What you will do
Would you go through the records below and copy each line with the string "hardware"?

Document images with source code

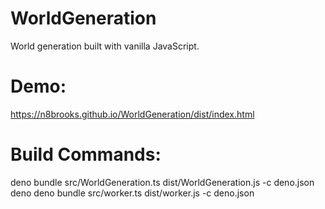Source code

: # WorldGeneration

World generation built with vanilla JavaScript.

# Demo:

https://n8brooks.github.io/WorldGeneration/dist/index.html

# Build Commands:

deno bundle src/WorldGeneration.ts dist/WorldGeneration.js -c deno.json deno
deno bundle src/worker.ts dist/worker.js -c deno.json
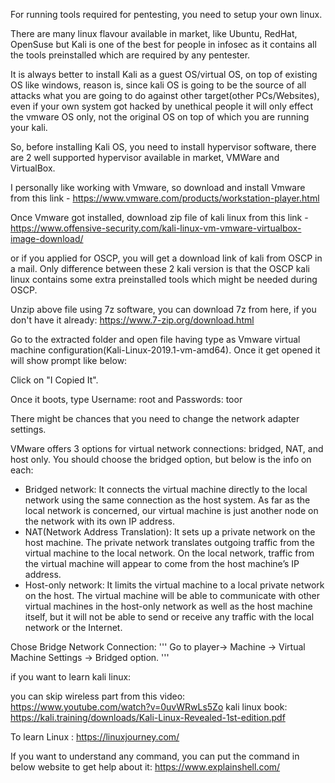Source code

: For running tools required for pentesting, you need to setup your own linux.

There are many linux flavour available in market, like Ubuntu, RedHat, OpenSuse but Kali is one of the best for people in infosec as it
contains all the tools preinstalled which are required by any pentester.

It is always better to install Kali as a guest OS/virtual OS, on top of existing OS like windows, reason is, since kali OS is going to be the source of all attacks what you
are going to do against other target(other PCs/Websites), even if your own system got hacked by unethical people it will only effect the vmware OS only, not the original OS on top of which you are running your kali.

So, before installing Kali OS, you need to install hypervisor software, there are 2 well supported hypervisor available in market, VMWare and VirtualBox.

I personally like working with Vmware, so download and install Vmware from this link - https://www.vmware.com/products/workstation-player.html

Once Vmware got installed, download zip file of kali linux from this link - https://www.offensive-security.com/kali-linux-vm-vmware-virtualbox-image-download/

or if you applied for OSCP, you will get a download link of kali from OSCP in a mail. Only difference between these 2 kali version is that the OSCP kali linux contains some extra preinstalled tools which might be needed during OSCP.

Unzip above file using 7z software, you can download 7z from here, if you don't have it already: https://www.7-zip.org/download.html

Go to the extracted folder and open file having type as Vmware virtual machine configuration(Kali-Linux-2019.1-vm-amd64). Once it get opened it will show prompt like below:

Click on "I Copied It".

Once it boots, type Username: root and Passwords: toor

There might be chances that you need to change the network adapter settings.

VMware offers 3 options for virtual network connections: bridged, NAT, and host only. You should choose the bridged option, but below is the info on each:
- Bridged network: It connects the virtual machine directly to the local network using the same connection as the host system. As far as the local network is concerned, our virtual machine is just another node
on the network with its own IP address.
- NAT(Network Address Translation): It sets up a private network on the host machine. The private network translates outgoing traffic from the virtual machine to the local network. On the local network, traffic from
the virtual machine will appear to come from the host machine’s IP
address.
- Host-only network: It limits the virtual machine to a local private network on the host. The virtual machine will be able to communicate with other virtual machines in the host-only network as well as the host machine itself, but it will not be able to send or receive any traffic with the local network or the Internet.

Chose Bridge Network Connection:
'''
Go to player-> Machine -> Virtual Machine Settings -> Bridged option.
'''

if you want to learn kali linux:

you can skip wireless part from this video:
https://www.youtube.com/watch?v=0uvWRwLs5Zo
kali linux book: https://kali.training/downloads/Kali-Linux-Revealed-1st-edition.pdf

To learn Linux : https://linuxjourney.com/

If you want to understand any command, you can put the command in below website to get help about it:
https://www.explainshell.com/
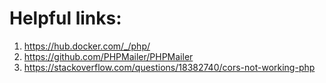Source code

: # Helpful links:
1. https://hub.docker.com/_/php/
2. https://github.com/PHPMailer/PHPMailer
3. https://stackoverflow.com/questions/18382740/cors-not-working-php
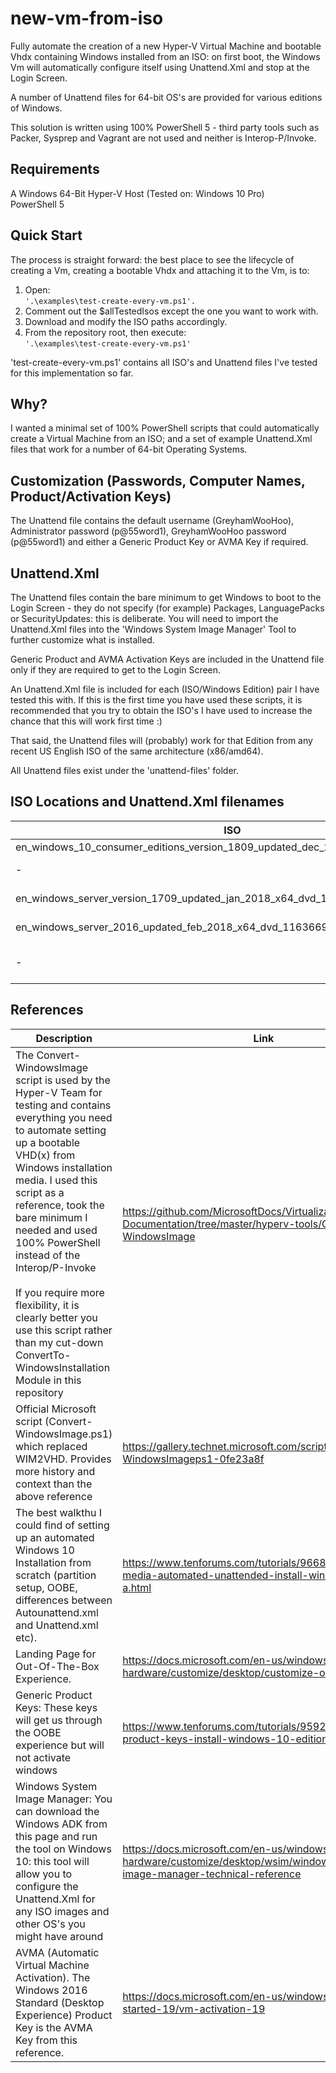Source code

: # new-vm-from-iso
Fully automate the creation of a new Hyper-V Virtual Machine and bootable Vhdx containing Windows installed from an ISO: on first boot, the Windows Vm will automatically configure itself using Unattend.Xml and stop at the Login Screen. 

A number of Unattend files for 64-bit OS's are provided for various editions of Windows.

This solution is written using 100% PowerShell 5 - third party tools such as Packer, Sysprep and Vagrant are not used and neither is Interop-P/Invoke. 


## Requirements
A Windows 64-Bit Hyper-V Host (Tested on: Windows 10 Pro)<br>
PowerShell 5


## Quick Start
The process is straight forward: the best place to see the lifecycle of creating a Vm, creating a bootable Vhdx and attaching it to the Vm, is to:
1. Open:<br>
<code>'.\examples\test-create-every-vm.ps1'. </code>
2. Comment out the $allTestedIsos except the one you want to work with. 
3. Download and modify the ISO paths accordingly. 
4. From the repository root, then execute:<br>
<code>'.\examples\test-create-every-vm.ps1'</code>

'test-create-every-vm.ps1' contains all ISO's and Unattend files I've tested for this implementation so far. 


## Why?
I wanted a minimal set of 100% PowerShell scripts that could automatically create a Virtual Machine from an ISO; and a set of example Unattend.Xml files that work for a number of 64-bit Operating Systems.


## Customization (Passwords, Computer Names, Product/Activation Keys)
The Unattend file contains the default username (GreyhamWooHoo), Administrator password (p@55word1), GreyhamWooHoo password (p@55word1) and either a Generic Product Key or AVMA Key if required.


## Unattend.Xml
The Unattend files contain the bare minimum to get Windows to boot to the Login Screen - they do not specify (for example) Packages, LanguagePacks or SecurityUpdates: this is deliberate. You will need to import the Unattend.Xml files into the 'Windows System Image Manager' Tool to further customize what is installed. 

Generic Product and AVMA Activation Keys are included in the Unattend file only if they are required to get to the Login Screen. 

An Unattend.Xml file is included for each (ISO/Windows Edition) pair I have tested this with. If this is the first time you have used these scripts, it is recommended that you try to obtain the ISO's I have used to increase the chance that this will work first time :) 

That said, the Unattend files will (probably) work for that Edition from any recent US English ISO of the same architecture (x86/amd64). 

All Unattend files exist under the 'unattend-files' folder. 

## ISO Locations and Unattend.Xml filenames
| ISO | Edition/Unattend.Xml  |
| --- | -------- |
| en_windows_10_consumer_editions_version_1809_updated_dec_2018_x64_dvd_d7d23ac9 | Windows 10 Pro.Xml |
| - | Windows 10 Home.Xml |
| en_windows_server_version_1709_updated_jan_2018_x64_dvd_100492040 | Windows Server Standard.xml |
| en_windows_server_2016_updated_feb_2018_x64_dvd_11636692 | Windows Server 2016 Standard.Xml |
| - | Windows Server 2016 Standard (Desktop Edition).Xml |

## References
| Description | Link |
| ----------- | ---- |
| The Convert-WindowsImage script is used by the Hyper-V Team for testing and contains everything you need to automate setting up a bootable VHD(x) from Windows installation media. I used this script as a reference, took the bare minimum I needed and used 100% PowerShell instead of the Interop/P-Invoke<br><br>If you require more flexibility, it is clearly better you use this script rather than my cut-down ConvertTo-WindowsInstallation Module in this repository | https://github.com/MicrosoftDocs/Virtualization-Documentation/tree/master/hyperv-tools/Convert-WindowsImage |
| Official Microsoft script (Convert-WindowsImage.ps1) which replaced WIM2VHD. Provides more history and context than the above reference | https://gallery.technet.microsoft.com/scriptcenter/Convert-WindowsImageps1-0fe23a8f |
| The best walkthu I could find of setting up an automated Windows 10 Installation from scratch (partition setup, OOBE, differences between Autounattend.xml and Unattend.xml etc). | https://www.tenforums.com/tutorials/96683-create-media-automated-unattended-install-windows-10-a.html |
| Landing Page for Out-Of-The-Box Experience. | https://docs.microsoft.com/en-us/windows-hardware/customize/desktop/customize-oobe |
| Generic Product Keys: These keys will get us through the OOBE experience but will not activate windows | https://www.tenforums.com/tutorials/95922-generic-product-keys-install-windows-10-editions.html |
| Windows System Image Manager: You can download the Windows ADK from this page and run the tool on Windows 10: this tool will allow you to configure the Unattend.Xml for any ISO images and other OS's you might have around | https://docs.microsoft.com/en-us/windows-hardware/customize/desktop/wsim/windows-system-image-manager-technical-reference |
| AVMA (Automatic Virtual Machine Activation). The Windows 2016 Standard (Desktop Experience) Product Key is the AVMA Key from this reference. | https://docs.microsoft.com/en-us/windows-server/get-started-19/vm-activation-19 |
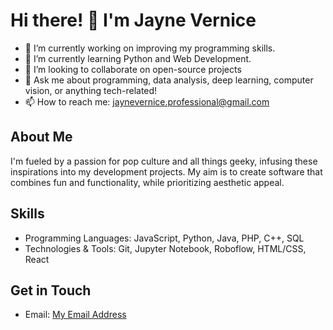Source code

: <!---
- 👋 Hi, I’m @jaynevernice
- 👀 I’m interested in ...
- 🌱 I’m currently learning ...
- 💞️ I’m looking to collaborate on ...
- 📫 How to reach me ...

jaynevernice/jaynevernice is a ✨ special ✨ repository because its `README.md` (this file) appears on your GitHub profile.
You can click the Preview link to take a look at your changes.
--->


# Hi there! 👋 I'm Jayne Vernice

- 🔭 I’m currently working on improving my programming skills.
- 🌱 I’m currently learning Python and Web Development.
- 👯 I’m looking to collaborate on open-source projects
- 💬 Ask me about programming, data analysis, deep learning, computer vision, or anything tech-related!
- 📫 How to reach me: jaynevernice.professional@gmail.com

## About Me
I'm fueled by a passion for pop culture and all things geeky, infusing these inspirations into my development projects. My aim is to create software that combines fun and functionality, while prioritizing aesthetic appeal.

## Skills
- Programming Languages: JavaScript, Python, Java, PHP, C++, SQL
- Technologies & Tools: Git, Jupyter Notebook, Roboflow, HTML/CSS, React

<!---
## Projects
- [Project 1](Link)
- [Project 2](Link)
- [Project 3](Link)
--->

## Get in Touch
<!---
- LinkedIn: [Your LinkedIn Profile](Link)
- Twitter: [Your Twitter Profile](Link)
--->
- Email: [My Email Address](mailto:jaynevernice.professional@gmail.com)

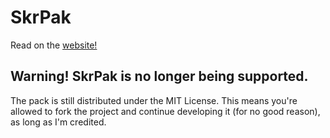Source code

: # SkrPak
Read on the [website!](the3dbb.github.io/SkrPak)

## Warning! SkrPak is no longer being supported.
The pack is still distributed under the MIT License. This means you're allowed to fork the project and continue developing it (for no good reason), as long as I'm credited.
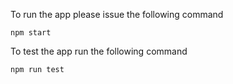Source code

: To run the app please issue the following command

`npm start`

To test the app run the following command

`npm run test`
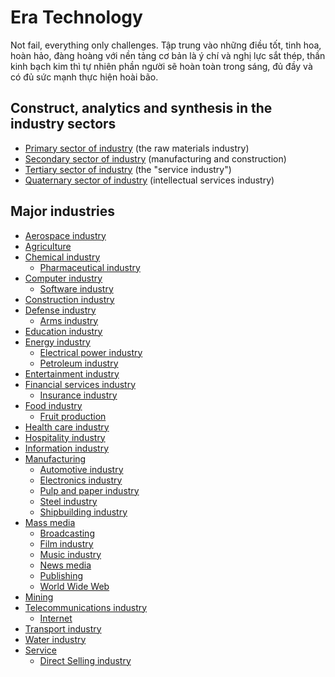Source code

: # Era Technology
Not fail, everything only challenges. Tập trung vào những điều tốt, tinh hoa, hoàn hảo, đàng hoàng với nền tảng cơ bản là ý chí và nghị lực sắt thép, thần kinh bạch kim thì tự nhiên phần người sẽ hoàn toàn trong sáng, đủ đầy và có đủ sức mạnh thực hiện hoài bão. 

## Construct, analytics and synthesis in the industry sectors
+ [Primary sector of industry](https://en.wikipedia.org/wiki/Primary_sector_of_the_economy#List_of_countries_by_agricultural_output) (the raw materials industry)
+ [Secondary sector of industry](https://en.wikipedia.org/wiki/Secondary_sector_of_industry) (manufacturing and construction)
+ [Tertiary sector of industry](https://en.wikipedia.org/wiki/Tertiary_sector_of_industry) (the "service industry")
+ [Quaternary sector of industry](https://en.wikipedia.org/wiki/Quaternary_sector_of_industry) (intellectual services industry)
## Major industries
+ [Aerospace industry]()
+ [Agriculture]()
+ [Chemical industry]()
  + [Pharmaceutical industry]()
+ [Computer industry]()
  + [Software industry]()
+ [Construction industry]()
+ [Defense industry]()
  + [Arms industry]()
+ [Education industry]()
+ [Energy industry]()
  + [Electrical power industry]()
  + [Petroleum industry]()
+ [Entertainment industry]()
+ [Financial services industry]()
  + [Insurance industry]()
+ [Food industry]()
  + [Fruit production]()
+ [Health care industry]()
+ [Hospitality industry]()
+ [Information industry]()
+ [Manufacturing]()
  + [Automotive industry]()
  + [Electronics industry]()
  + [Pulp and paper industry]()
  + [Steel industry]()
  + [Shipbuilding industry]()
+ [Mass media]()
  + [Broadcasting]()
  + [Film industry]()
  + [Music industry]()
  + [News media]()
  + [Publishing]()
  + [World Wide Web]()
+ [Mining]()
+ [Telecommunications industry]()
  + [Internet]()
+ [Transport industry]()
+ [Water industry]()
+ [Service]()
  + [Direct Selling industry]()




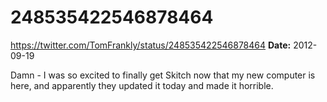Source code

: # 248535422546878464
https://twitter.com/TomFrankly/status/248535422546878464
**Date:** 2012-09-19

Damn - I was so excited to finally get Skitch now that my new computer is here, and apparently they updated it today and made it horrible.
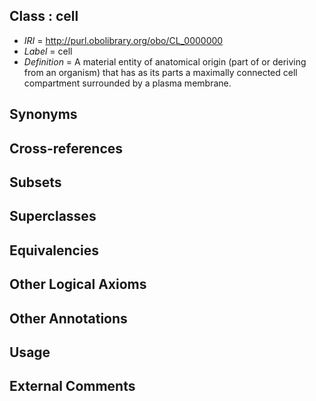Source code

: 
## Class : cell

 * *IRI* = http://purl.obolibrary.org/obo/CL_0000000
 * *Label* = cell
 * *Definition* = A material entity of anatomical origin (part of or deriving from an organism) that has as its parts a maximally connected cell compartment surrounded by a plasma membrane.

## Synonyms


## Cross-references


## Subsets


## Superclasses


## Equivalencies


## Other Logical Axioms


## Other Annotations


## Usage


## External Comments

Result for this task
| Landing Page for Out-Of-The-Box Experience. | https://docs.microsoft.com/en-us/windows-hardware/customize/desktop/customize-oobe |
| Windows System Image Manager: You can download the Windows ADK from this page and run the tool on Windows 10: this tool will allow you to configure the Unattend.Xml for any ISO images and other OS's you might have around | https://docs.microsoft.com/en-us/windows-hardware/customize/desktop/wsim/windows-system-image-manager-technical-reference |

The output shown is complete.